We want to support SaaS, which is kind of a scheduling as a service. It's a separate RPM. You need to manually install it.
How it works, basically it's initialized. It reads from a local directory all the filters, weights, and balancing logic that you wrote. Then it's publishing an internal API. The engine, the server reads it, and then it
waits for calls from the engine for filtering, weighing, and balancing. This is how it looks like when it's loaded, the filter and load balancing here. OK, back to the users list.
Now, we can easily write a filter that maximizes the number of running VMs per host. Pretty early.
OK, to sum it up, we support easy Python plugins for you to use for VM scheduling. You can manage a separate policy for each cluster, for each group of hosts. And every version that comes out for OVID
gets new models for scheduling. Questions? So the question is that I have the possibility to read from what the hypervisor provides, memory utilization, CPU utilization.
Since you have a Python-extensive API, if I got it right, you may have the possibility to know if the storage behind or the storage framework behind is constrained. So you have the possibility to say, all right, do a storage migration, these virtual machines to the other storage, which is SSD-based or whatever.
So if you just want, for example, to have a good talk with all the storage big guys and find more things about their IOPS and what we are doing on their storage. We have to give that information, right? Basically. Yeah, because we have the memory, we have this view. Maybe we have some network information
about throughputs and stuff. So what's left behind is the IOPS and the quality of the storage? You can think of whatever. You all heard a question? I think so. Yeah. I think within when you extend, you
can do whatever you want when you extend a filter or when you basically can connect to every provider or use any SDK that you like. So what we provide within the engine
is all that you ask, memory and CPU load. If you want to connect to other external providers, it's your own choice. So we had a few guys in the overt workshop in Bangalore.

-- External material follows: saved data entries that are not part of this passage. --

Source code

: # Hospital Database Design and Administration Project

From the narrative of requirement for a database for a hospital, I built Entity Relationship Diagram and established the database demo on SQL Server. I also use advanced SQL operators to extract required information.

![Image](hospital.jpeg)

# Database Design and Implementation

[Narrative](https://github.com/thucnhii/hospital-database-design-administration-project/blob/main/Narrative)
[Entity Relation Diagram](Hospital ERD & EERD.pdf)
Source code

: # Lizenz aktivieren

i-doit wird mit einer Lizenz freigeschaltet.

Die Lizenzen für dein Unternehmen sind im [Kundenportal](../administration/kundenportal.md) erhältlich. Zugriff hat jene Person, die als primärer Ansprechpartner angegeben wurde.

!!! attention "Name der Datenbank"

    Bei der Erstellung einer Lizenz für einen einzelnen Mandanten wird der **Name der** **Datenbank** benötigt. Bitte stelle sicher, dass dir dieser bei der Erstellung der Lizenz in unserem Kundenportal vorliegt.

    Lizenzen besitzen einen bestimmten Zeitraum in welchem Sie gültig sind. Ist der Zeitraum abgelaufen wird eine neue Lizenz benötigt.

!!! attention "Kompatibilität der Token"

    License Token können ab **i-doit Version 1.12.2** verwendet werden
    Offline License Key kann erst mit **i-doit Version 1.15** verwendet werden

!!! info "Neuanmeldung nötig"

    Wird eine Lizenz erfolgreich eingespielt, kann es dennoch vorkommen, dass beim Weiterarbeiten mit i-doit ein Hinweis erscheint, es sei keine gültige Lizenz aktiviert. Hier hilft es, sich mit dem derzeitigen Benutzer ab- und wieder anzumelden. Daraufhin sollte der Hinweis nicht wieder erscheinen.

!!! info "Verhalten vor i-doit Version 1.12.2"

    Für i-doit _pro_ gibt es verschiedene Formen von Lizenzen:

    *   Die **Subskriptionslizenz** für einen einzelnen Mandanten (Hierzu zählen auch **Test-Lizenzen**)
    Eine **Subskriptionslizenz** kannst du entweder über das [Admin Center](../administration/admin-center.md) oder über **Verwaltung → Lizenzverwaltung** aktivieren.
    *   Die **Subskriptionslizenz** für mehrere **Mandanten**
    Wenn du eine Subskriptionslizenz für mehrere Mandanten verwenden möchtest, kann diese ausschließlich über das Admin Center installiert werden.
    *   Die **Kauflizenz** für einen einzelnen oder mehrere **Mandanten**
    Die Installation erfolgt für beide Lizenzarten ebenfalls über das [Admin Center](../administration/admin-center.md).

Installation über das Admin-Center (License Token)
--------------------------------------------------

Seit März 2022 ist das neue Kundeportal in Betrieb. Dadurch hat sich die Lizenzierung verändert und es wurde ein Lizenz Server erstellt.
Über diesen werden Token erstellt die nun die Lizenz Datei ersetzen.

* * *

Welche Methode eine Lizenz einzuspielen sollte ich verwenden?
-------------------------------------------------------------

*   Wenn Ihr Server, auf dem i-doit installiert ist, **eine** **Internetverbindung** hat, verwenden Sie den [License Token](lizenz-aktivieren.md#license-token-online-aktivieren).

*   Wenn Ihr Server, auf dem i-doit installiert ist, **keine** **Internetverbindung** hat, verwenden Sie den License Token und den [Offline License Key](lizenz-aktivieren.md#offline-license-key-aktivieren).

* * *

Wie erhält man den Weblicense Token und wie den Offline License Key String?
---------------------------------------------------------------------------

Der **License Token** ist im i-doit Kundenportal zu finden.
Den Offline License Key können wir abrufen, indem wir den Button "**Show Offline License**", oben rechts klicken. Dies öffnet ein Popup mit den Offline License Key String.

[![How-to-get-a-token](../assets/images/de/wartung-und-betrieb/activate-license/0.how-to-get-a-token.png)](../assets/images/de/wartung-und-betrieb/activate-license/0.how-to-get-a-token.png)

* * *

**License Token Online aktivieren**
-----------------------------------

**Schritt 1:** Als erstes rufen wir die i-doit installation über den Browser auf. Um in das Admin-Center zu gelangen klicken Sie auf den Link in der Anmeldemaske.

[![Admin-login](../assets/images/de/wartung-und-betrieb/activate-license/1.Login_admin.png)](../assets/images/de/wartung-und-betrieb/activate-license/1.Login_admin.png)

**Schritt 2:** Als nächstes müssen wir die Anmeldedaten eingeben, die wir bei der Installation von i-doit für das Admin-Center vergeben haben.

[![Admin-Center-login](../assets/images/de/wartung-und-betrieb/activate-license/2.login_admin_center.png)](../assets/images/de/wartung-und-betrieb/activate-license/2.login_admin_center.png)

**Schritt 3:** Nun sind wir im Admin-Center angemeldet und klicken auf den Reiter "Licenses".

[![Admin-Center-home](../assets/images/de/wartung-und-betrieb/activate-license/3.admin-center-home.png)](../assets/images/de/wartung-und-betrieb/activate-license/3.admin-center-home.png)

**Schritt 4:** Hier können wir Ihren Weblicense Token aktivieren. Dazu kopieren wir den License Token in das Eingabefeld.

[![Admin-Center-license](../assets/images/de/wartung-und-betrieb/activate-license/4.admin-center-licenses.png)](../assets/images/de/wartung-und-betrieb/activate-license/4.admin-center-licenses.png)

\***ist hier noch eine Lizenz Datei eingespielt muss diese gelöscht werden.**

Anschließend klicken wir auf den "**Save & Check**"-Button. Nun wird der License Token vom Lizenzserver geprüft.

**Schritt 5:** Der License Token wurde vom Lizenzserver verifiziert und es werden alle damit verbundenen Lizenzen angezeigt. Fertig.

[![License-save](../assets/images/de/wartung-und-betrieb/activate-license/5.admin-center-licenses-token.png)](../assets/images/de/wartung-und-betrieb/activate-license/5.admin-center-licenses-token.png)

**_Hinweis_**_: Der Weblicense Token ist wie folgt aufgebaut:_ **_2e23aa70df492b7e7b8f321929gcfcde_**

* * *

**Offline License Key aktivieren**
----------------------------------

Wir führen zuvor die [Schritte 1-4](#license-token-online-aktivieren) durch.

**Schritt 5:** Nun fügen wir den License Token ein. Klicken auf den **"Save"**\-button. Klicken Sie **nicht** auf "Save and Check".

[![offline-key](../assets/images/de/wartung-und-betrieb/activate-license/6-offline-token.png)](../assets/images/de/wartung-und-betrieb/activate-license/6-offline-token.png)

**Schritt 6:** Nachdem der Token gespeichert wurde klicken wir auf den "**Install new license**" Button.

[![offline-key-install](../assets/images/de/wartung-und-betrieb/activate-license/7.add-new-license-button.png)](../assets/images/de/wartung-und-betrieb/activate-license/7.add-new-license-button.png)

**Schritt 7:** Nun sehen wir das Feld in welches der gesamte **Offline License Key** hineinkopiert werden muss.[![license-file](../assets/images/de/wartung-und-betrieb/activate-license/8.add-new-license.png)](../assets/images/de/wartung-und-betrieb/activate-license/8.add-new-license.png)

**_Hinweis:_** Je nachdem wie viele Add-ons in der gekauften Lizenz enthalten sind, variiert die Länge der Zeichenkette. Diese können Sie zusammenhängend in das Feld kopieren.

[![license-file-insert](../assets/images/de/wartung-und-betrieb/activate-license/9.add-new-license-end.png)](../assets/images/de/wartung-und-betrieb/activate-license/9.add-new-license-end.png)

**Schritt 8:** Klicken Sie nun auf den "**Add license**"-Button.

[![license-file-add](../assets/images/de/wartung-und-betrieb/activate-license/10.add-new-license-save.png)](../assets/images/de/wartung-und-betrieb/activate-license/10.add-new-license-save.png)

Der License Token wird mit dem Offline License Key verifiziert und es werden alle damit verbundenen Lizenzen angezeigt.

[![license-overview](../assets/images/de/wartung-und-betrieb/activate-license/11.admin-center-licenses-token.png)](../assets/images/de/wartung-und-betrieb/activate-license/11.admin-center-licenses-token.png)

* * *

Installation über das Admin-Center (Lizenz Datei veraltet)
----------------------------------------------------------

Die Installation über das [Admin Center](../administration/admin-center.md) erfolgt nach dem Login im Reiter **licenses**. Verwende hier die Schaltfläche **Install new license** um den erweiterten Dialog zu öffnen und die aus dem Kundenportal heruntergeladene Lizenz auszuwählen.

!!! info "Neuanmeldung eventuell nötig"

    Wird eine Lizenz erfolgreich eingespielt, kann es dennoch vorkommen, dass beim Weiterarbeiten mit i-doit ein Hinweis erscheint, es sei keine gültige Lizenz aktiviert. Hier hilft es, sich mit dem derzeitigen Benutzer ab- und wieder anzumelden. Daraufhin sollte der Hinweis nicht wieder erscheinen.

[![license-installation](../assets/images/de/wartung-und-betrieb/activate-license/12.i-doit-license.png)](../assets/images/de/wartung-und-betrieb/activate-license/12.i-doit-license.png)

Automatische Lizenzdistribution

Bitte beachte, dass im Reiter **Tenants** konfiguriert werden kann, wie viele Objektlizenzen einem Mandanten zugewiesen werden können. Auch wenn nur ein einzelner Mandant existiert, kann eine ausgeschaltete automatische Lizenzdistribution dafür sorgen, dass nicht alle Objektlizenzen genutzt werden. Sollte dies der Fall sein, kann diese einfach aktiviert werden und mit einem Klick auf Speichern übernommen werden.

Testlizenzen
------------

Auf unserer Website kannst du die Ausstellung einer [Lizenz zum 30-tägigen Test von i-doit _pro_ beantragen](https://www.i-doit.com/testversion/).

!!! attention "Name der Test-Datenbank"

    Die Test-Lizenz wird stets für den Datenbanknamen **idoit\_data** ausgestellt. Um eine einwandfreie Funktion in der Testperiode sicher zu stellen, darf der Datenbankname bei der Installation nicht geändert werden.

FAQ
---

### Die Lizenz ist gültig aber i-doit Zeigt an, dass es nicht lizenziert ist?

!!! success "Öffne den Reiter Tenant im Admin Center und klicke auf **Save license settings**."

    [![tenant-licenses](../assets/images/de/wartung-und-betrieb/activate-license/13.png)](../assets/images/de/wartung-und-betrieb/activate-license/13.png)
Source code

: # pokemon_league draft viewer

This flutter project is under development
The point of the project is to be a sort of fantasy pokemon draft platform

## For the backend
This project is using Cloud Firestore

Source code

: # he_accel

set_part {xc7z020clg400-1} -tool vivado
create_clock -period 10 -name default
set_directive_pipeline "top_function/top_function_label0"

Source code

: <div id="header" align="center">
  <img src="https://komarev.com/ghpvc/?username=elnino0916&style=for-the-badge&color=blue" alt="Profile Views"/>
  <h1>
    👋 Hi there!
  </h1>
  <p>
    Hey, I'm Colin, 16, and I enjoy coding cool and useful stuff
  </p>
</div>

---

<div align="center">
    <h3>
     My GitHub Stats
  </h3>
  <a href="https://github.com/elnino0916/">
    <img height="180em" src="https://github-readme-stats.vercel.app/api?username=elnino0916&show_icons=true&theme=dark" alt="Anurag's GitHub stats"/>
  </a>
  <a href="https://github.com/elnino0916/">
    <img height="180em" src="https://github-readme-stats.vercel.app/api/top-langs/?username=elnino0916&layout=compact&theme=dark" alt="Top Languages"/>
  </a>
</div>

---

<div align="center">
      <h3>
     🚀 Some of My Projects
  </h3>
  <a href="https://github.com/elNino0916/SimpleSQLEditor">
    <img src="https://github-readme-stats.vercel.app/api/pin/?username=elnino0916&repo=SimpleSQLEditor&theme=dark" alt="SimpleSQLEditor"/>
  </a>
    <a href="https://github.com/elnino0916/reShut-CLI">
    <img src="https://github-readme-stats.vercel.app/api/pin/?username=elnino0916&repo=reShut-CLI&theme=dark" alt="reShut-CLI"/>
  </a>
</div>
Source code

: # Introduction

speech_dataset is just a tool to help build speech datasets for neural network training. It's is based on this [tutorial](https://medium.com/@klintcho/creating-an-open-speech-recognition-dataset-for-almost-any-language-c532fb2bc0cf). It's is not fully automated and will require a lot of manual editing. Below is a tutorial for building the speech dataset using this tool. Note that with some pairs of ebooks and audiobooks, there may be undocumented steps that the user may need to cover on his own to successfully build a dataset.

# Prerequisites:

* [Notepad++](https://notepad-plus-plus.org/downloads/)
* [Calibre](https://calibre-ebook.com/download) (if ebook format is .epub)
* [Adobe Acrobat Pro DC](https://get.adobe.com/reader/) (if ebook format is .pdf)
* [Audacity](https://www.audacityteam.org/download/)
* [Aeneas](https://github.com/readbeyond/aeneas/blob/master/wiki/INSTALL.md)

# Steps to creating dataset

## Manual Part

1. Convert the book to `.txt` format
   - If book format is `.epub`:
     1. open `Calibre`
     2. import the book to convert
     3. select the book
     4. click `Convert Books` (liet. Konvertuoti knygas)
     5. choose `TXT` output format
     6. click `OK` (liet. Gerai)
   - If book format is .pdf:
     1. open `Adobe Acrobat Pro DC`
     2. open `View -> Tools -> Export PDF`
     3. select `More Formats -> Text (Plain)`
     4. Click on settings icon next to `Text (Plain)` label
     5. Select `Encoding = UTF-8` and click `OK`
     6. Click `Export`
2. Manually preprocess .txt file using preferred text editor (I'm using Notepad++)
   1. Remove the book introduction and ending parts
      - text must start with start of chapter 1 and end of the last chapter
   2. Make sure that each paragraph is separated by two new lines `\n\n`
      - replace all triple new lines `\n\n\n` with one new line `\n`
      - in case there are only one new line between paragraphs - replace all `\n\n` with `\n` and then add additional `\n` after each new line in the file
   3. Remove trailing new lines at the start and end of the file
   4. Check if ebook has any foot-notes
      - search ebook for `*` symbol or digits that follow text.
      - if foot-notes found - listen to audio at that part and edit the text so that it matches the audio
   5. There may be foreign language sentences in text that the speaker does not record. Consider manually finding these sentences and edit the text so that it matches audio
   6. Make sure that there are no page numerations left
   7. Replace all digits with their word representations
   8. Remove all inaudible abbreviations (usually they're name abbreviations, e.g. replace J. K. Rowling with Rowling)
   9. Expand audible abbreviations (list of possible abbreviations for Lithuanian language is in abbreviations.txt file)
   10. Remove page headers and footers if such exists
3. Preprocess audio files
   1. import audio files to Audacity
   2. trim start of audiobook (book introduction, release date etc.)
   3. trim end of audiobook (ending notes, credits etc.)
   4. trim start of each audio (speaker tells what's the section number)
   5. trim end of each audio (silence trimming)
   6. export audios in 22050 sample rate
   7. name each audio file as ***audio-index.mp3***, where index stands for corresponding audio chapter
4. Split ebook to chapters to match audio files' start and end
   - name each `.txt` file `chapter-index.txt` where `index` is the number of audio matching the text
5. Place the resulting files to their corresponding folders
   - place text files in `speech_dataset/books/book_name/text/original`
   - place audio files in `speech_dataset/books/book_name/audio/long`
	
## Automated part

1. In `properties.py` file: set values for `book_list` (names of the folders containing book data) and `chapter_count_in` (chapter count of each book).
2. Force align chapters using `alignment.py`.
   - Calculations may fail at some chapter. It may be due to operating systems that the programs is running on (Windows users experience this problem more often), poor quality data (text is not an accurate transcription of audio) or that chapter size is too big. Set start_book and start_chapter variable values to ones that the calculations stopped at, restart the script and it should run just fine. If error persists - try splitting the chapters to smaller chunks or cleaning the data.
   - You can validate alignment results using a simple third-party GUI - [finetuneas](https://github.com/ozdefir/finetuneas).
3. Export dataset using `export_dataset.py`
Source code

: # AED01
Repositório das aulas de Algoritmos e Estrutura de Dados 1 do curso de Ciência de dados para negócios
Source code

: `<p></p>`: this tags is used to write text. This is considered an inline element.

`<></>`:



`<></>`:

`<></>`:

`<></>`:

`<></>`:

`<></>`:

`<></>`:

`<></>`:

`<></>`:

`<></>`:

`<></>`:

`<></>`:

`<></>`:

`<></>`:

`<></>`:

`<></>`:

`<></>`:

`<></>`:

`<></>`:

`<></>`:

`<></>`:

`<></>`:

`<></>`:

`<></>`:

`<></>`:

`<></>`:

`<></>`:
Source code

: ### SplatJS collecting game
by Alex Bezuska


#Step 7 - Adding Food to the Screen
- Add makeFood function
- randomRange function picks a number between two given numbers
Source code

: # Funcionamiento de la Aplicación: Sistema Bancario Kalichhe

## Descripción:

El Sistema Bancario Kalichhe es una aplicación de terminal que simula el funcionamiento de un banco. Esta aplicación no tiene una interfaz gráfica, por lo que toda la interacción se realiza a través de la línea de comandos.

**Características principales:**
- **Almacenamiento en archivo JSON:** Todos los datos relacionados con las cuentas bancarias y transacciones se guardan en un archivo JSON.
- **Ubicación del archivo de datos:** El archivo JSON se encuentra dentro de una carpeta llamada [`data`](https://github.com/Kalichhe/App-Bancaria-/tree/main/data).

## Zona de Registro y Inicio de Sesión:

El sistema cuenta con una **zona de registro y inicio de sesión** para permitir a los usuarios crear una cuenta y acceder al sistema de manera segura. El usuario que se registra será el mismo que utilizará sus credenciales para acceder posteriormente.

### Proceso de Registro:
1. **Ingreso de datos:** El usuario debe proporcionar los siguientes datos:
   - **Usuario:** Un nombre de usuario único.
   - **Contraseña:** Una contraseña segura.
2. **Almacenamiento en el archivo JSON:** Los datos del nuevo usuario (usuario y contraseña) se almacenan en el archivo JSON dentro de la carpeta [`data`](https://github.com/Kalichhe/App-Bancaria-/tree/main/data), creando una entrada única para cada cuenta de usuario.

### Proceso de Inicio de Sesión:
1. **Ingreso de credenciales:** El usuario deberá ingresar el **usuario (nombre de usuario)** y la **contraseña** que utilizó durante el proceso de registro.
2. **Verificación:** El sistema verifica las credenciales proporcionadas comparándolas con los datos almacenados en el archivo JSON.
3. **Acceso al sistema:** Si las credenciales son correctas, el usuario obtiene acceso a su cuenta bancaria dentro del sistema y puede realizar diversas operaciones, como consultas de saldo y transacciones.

They were asking us to connect the scheduler to a BMC system that is monitoring extra parameters. For example, they can monitor the CPU temperature and the fan speed. And they can actually predict that if the fan
speed is constant or zero and the CPU temperature is high, that host is going to crash and burn in a few minutes. So what they asked from us is to give them a list of hosts. And they can actually blacklist some of them because they are aware of more information than what
overt should have. And there are so many other examples which are very similar. For example, Cisco has very similar concepts. They actually want to blacklist some of the hosts because the networking is going to go down there. There are a lot of very similar scenarios in very big enterprise. This is actually highly wanted.
Absolutely, sounds promising. So now you have the power. You can actually do it yourself. Well, my first simple question was, all right, I know about my CPU, my memory. Maybe I know about my networking because we do the networking. The next good thing is if I had the storage IO information or information that had to do
with the quality of my storage, perhaps I could utilize multi-tierings in a storage or storage vMotion virtual machine from one place to the other. That could be nice with this engine.
Thank you very much. Go drink a beer. Thank you.